== Task material ==
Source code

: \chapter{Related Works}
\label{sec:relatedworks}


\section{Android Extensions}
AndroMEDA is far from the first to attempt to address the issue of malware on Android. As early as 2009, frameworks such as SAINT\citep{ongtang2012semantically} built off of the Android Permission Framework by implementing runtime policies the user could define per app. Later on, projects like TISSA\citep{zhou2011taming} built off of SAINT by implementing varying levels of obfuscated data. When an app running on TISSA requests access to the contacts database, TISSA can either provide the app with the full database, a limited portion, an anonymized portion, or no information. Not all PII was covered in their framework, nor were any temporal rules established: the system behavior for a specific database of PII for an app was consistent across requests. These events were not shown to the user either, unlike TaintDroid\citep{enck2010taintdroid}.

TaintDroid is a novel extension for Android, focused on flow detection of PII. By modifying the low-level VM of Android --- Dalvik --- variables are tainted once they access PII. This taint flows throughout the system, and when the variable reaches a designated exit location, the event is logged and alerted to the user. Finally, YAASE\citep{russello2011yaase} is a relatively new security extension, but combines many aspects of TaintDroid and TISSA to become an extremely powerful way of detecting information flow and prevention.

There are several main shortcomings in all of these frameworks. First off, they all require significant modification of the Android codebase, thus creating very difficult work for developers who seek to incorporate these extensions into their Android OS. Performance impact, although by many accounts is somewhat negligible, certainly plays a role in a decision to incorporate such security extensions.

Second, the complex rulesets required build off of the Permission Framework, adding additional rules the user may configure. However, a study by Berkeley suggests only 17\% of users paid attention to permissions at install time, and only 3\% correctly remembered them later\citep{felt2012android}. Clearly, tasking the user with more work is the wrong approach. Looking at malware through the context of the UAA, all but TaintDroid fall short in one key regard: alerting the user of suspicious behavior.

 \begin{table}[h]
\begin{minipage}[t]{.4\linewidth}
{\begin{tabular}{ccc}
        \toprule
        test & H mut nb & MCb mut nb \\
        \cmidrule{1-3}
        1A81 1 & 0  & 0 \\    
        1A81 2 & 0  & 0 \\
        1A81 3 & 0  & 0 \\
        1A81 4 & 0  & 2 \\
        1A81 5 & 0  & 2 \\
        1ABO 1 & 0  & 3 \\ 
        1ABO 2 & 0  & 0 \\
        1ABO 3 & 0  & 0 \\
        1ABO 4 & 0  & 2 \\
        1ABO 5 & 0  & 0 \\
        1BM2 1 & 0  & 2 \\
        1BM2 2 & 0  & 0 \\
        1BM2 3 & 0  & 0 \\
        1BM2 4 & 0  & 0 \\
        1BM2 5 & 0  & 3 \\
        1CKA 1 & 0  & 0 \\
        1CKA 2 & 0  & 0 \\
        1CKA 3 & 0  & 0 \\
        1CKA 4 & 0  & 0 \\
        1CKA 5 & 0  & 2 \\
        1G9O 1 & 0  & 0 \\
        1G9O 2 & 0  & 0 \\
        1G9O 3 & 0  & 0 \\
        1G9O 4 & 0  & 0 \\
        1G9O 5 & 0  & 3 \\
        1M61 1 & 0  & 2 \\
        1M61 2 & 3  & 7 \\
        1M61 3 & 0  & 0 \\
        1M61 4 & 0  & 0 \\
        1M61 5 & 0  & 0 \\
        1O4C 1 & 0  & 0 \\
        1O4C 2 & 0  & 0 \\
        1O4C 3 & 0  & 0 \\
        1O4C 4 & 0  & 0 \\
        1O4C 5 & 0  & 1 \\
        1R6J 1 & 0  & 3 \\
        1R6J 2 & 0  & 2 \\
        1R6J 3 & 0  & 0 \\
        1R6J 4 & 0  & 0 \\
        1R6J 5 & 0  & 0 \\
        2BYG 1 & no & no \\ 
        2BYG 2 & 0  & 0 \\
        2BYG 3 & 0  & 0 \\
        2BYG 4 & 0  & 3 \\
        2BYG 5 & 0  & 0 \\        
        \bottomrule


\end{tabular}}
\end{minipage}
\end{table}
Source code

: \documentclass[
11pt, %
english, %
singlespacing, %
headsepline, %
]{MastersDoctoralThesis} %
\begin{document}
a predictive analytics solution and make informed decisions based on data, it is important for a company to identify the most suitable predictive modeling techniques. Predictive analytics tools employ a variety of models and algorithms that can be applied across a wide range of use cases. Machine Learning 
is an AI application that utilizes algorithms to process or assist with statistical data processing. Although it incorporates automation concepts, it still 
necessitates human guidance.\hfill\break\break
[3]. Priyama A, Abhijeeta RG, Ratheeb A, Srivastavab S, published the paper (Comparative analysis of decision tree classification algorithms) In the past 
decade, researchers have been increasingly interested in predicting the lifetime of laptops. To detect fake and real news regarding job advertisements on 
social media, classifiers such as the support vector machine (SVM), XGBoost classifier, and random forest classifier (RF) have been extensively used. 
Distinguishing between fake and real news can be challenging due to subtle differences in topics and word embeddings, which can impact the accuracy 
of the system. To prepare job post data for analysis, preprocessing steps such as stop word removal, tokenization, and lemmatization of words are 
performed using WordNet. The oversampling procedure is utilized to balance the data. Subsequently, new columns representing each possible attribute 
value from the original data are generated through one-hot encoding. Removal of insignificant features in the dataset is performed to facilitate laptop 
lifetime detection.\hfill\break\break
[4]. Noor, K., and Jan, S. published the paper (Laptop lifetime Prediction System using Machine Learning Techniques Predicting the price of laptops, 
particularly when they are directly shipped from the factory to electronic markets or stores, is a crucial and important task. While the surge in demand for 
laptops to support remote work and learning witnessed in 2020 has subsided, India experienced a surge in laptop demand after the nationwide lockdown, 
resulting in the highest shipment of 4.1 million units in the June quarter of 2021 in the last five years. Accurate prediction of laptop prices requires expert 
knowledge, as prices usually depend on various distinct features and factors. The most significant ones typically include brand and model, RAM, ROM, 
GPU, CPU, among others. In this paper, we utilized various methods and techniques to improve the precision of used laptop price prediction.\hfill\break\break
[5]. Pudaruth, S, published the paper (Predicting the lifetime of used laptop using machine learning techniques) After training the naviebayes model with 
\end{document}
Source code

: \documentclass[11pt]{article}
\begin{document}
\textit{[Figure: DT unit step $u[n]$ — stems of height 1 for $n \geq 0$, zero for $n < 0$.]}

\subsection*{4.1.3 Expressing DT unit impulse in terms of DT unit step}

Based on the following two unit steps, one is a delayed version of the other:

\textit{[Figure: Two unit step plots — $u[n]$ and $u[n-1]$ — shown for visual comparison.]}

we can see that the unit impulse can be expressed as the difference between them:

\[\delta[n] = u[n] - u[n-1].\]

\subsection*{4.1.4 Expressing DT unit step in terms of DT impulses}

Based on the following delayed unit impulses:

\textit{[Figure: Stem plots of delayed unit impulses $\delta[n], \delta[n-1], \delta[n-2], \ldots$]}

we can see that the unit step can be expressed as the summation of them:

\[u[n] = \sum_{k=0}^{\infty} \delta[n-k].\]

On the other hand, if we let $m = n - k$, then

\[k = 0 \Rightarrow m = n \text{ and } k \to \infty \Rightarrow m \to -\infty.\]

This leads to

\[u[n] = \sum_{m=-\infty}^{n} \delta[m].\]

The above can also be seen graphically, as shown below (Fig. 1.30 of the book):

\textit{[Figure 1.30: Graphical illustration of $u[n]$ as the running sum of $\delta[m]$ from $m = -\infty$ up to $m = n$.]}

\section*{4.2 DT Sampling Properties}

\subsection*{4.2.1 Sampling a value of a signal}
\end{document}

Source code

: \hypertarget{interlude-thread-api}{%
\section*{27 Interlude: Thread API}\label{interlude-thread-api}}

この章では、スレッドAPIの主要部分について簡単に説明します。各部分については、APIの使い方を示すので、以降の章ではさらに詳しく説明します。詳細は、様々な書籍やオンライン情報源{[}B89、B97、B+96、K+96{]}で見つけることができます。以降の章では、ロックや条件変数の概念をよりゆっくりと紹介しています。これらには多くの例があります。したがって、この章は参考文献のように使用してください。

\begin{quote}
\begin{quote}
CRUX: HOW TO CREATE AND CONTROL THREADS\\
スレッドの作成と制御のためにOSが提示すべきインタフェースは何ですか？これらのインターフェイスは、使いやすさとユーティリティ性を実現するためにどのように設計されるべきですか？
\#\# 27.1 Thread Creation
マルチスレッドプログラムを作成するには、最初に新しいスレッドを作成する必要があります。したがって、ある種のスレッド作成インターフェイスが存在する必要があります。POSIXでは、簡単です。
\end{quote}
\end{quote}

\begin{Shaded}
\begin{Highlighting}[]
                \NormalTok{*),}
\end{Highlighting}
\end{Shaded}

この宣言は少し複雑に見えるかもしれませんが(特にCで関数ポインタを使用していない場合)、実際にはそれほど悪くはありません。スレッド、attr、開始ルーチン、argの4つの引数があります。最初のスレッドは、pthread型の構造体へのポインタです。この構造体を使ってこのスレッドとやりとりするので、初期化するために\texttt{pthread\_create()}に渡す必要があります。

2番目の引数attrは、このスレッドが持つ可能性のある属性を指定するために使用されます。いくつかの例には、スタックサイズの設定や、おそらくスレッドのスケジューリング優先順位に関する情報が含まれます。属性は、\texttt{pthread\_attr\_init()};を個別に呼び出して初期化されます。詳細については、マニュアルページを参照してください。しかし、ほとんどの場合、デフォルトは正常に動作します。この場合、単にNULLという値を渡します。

== Task instructions ==
Your task is to transcribe the line containing "スレッドの作成と制御のために" and every line after it, through the last line of the data, exactly as written and with nothing more.

== Exercise response ==
スレッドの作成と制御のためにOSが提示すべきインタフェースは何ですか？これらのインターフェイスは、使いやすさとユーティリティ性を実現するためにどのように設計されるべきですか？
\#\# 27.1 Thread Creation
マルチスレッドプログラムを作成するには、最初に新しいスレッドを作成する必要があります。したがって、ある種のスレッド作成インターフェイスが存在する必要があります。POSIXでは、簡単です。
\end{quote}
\end{quote}

\begin{Shaded}
\begin{Highlighting}[]
                \NormalTok{*),}
\end{Highlighting}
\end{Shaded}

この宣言は少し複雑に見えるかもしれませんが(特にCで関数ポインタを使用していない場合)、実際にはそれほど悪くはありません。スレッド、attr、開始ルーチン、argの4つの引数があります。最初のスレッドは、pthread型の構造体へのポインタです。この構造体を使ってこのスレッドとやりとりするので、初期化するために\texttt{pthread\_create()}に渡す必要があります。

2番目の引数attrは、このスレッドが持つ可能性のある属性を指定するために使用されます。いくつかの例には、スタックサイズの設定や、おそらくスレッドのスケジューリング優先順位に関する情報が含まれます。属性は、\texttt{pthread\_attr\_init()};を個別に呼び出して初期化されます。詳細については、マニュアルページを参照してください。しかし、ほとんどの場合、デフォルトは正常に動作します。この場合、単にNULLという値を渡します。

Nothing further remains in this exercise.